(Records excerpted from a collection)
BEGIN
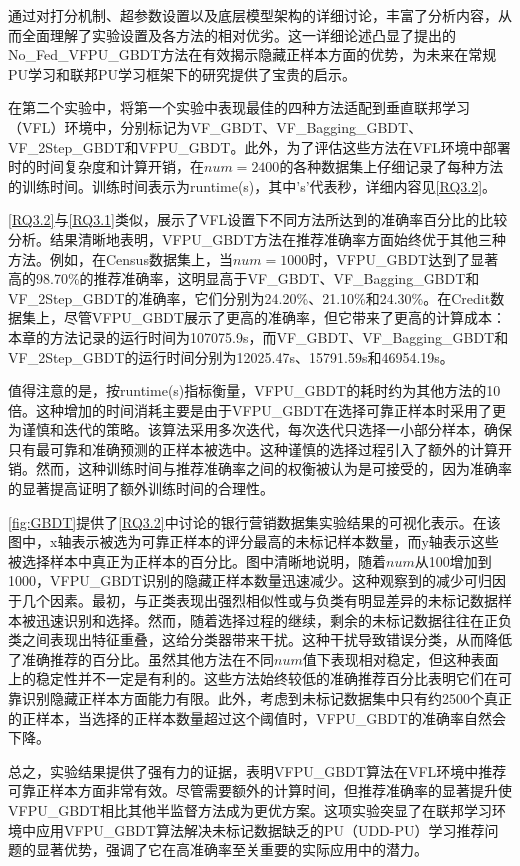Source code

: 通过对打分机制、超参数设置以及底层模型架构的详细讨论，丰富了分析内容，从而全面理解了实验设置及各方法的相对优劣。这一详细论述凸显了提出的No\_Fed\_VFPU\_GBDT方法在有效揭示隐藏正样本方面的优势，为未来在常规PU学习和联邦PU学习框架下的研究提供了宝贵的启示。



在第二个实验中，将第一个实验中表现最佳的四种方法适配到垂直联邦学习（VFL）环境中，分别标记为VF\_GBDT、VF\_Bagging\_GBDT、VF\_2Step\_GBDT和VFPU\_GBDT。此外，为了评估这些方法在VFL环境中部署时的时间复杂度和计算开销，在$num = 2400$的各种数据集上仔细记录了每种方法的训练时间。训练时间表示为runtime(s)，其中's'代表秒，详细内容见\autoref{RQ3.2}。

\autoref{RQ3.2}与\autoref{RQ3.1}类似，展示了VFL设置下不同方法所达到的准确率百分比的比较分析。结果清晰地表明，VFPU\_GBDT方法在推荐准确率方面始终优于其他三种方法。例如，在Census数据集上，当$num=1000$时，VFPU\_GBDT达到了显著高的98.70\%的推荐准确率，这明显高于VF\_GBDT、VF\_Bagging\_GBDT和VF\_2Step\_GBDT的准确率，它们分别为24.20\%、21.10\%和24.30\%。在Credit数据集上，尽管VFPU\_GBDT展示了更高的准确率，但它带来了更高的计算成本：本章的方法记录的运行时间为107075.9s，而VF\_GBDT、VF\_Bagging\_GBDT和VF\_2Step\_GBDT的运行时间分别为12025.47s、15791.59s和46954.19s。

值得注意的是，按runtime(s)指标衡量，VFPU\_GBDT的耗时约为其他方法的10倍。这种增加的时间消耗主要是由于VFPU\_GBDT在选择可靠正样本时采用了更为谨慎和迭代的策略。该算法采用多次迭代，每次迭代只选择一小部分样本，确保只有最可靠和准确预测的正样本被选中。这种谨慎的选择过程引入了额外的计算开销。然而，这种训练时间与推荐准确率之间的权衡被认为是可接受的，因为准确率的显著提高证明了额外训练时间的合理性。

\autoref{fig:GBDT}提供了\autoref{RQ3.2}中讨论的银行营销数据集实验结果的可视化表示。在该图中，x轴表示被选为可靠正样本的评分最高的未标记样本数量，而y轴表示这些被选择样本中真正为正样本的百分比。图中清晰地说明，随着$num$从100增加到1000，VFPU\_GBDT识别的隐藏正样本数量迅速减少。这种观察到的减少可归因于几个因素。最初，与正类表现出强烈相似性或与负类有明显差异的未标记数据样本被迅速识别和选择。然而，随着选择过程的继续，剩余的未标记数据往往在正负类之间表现出特征重叠，这给分类器带来干扰。这种干扰导致错误分类，从而降低了准确推荐的百分比。虽然其他方法在不同$num$值下表现相对稳定，但这种表面上的稳定性并不一定是有利的。这些方法始终较低的准确推荐百分比表明它们在可靠识别隐藏正样本方面能力有限。此外，考虑到未标记数据集中只有约2500个真正的正样本，当选择的正样本数量超过这个阈值时，VFPU\_GBDT的准确率自然会下降。

总之，实验结果提供了强有力的证据，表明VFPU\_GBDT算法在VFL环境中推荐可靠正样本方面非常有效。尽管需要额外的计算时间，但推荐准确率的显著提升使VFPU\_GBDT相比其他半监督方法成为更优方案。这项实验突显了在联邦学习环境中应用VFPU\_GBDT算法解决未标记数据缺乏的PU（UDD-PU）学习推荐问题的显著优势，强调了它在高准确率至关重要的实际应用中的潜力。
END
-- Exercise objective --
The records must be copied with no word altered, and without their pictures.

-- Completed exercise --
Source code

: 通过对打分机制、超参数设置以及底层模型架构的详细讨论，丰富了分析内容，从而全面理解了实验设置及各方法的相对优劣。这一详细论述凸显了提出的No\_Fed\_VFPU\_GBDT方法在有效揭示隐藏正样本方面的优势，为未来在常规PU学习和联邦PU学习框架下的研究提供了宝贵的启示。



在第二个实验中，将第一个实验中表现最佳的四种方法适配到垂直联邦学习（VFL）环境中，分别标记为VF\_GBDT、VF\_Bagging\_GBDT、VF\_2Step\_GBDT和VFPU\_GBDT。此外，为了评估这些方法在VFL环境中部署时的时间复杂度和计算开销，在$num = 2400$的各种数据集上仔细记录了每种方法的训练时间。训练时间表示为runtime(s)，其中's'代表秒，详细内容见\autoref{RQ3.2}。

\autoref{RQ3.2}与\autoref{RQ3.1}类似，展示了VFL设置下不同方法所达到的准确率百分比的比较分析。结果清晰地表明，VFPU\_GBDT方法在推荐准确率方面始终优于其他三种方法。例如，在Census数据集上，当$num=1000$时，VFPU\_GBDT达到了显著高的98.70\%的推荐准确率，这明显高于VF\_GBDT、VF\_Bagging\_GBDT和VF\_2Step\_GBDT的准确率，它们分别为24.20\%、21.10\%和24.30\%。在Credit数据集上，尽管VFPU\_GBDT展示了更高的准确率，但它带来了更高的计算成本：本章的方法记录的运行时间为107075.9s，而VF\_GBDT、VF\_Bagging\_GBDT和VF\_2Step\_GBDT的运行时间分别为12025.47s、15791.59s和46954.19s。

值得注意的是，按runtime(s)指标衡量，VFPU\_GBDT的耗时约为其他方法的10倍。这种增加的时间消耗主要是由于VFPU\_GBDT在选择可靠正样本时采用了更为谨慎和迭代的策略。该算法采用多次迭代，每次迭代只选择一小部分样本，确保只有最可靠和准确预测的正样本被选中。这种谨慎的选择过程引入了额外的计算开销。然而，这种训练时间与推荐准确率之间的权衡被认为是可接受的，因为准确率的显著提高证明了额外训练时间的合理性。

\autoref{fig:GBDT}提供了\autoref{RQ3.2}中讨论的银行营销数据集实验结果的可视化表示。在该图中，x轴表示被选为可靠正样本的评分最高的未标记样本数量，而y轴表示这些被选择样本中真正为正样本的百分比。图中清晰地说明，随着$num$从100增加到1000，VFPU\_GBDT识别的隐藏正样本数量迅速减少。这种观察到的减少可归因于几个因素。最初，与正类表现出强烈相似性或与负类有明显差异的未标记数据样本被迅速识别和选择。然而，随着选择过程的继续，剩余的未标记数据往往在正负类之间表现出特征重叠，这给分类器带来干扰。这种干扰导致错误分类，从而降低了准确推荐的百分比。虽然其他方法在不同$num$值下表现相对稳定，但这种表面上的稳定性并不一定是有利的。这些方法始终较低的准确推荐百分比表明它们在可靠识别隐藏正样本方面能力有限。此外，考虑到未标记数据集中只有约2500个真正的正样本，当选择的正样本数量超过这个阈值时，VFPU\_GBDT的准确率自然会下降。

总之，实验结果提供了强有力的证据，表明VFPU\_GBDT算法在VFL环境中推荐可靠正样本方面非常有效。尽管需要额外的计算时间，但推荐准确率的显著提升使VFPU\_GBDT相比其他半监督方法成为更优方案。这项实验突显了在联邦学习环境中应用VFPU\_GBDT算法解决未标记数据缺乏的PU（UDD-PU）学习推荐问题的显著优势，强调了它在高准确率至关重要的实际应用中的潜力。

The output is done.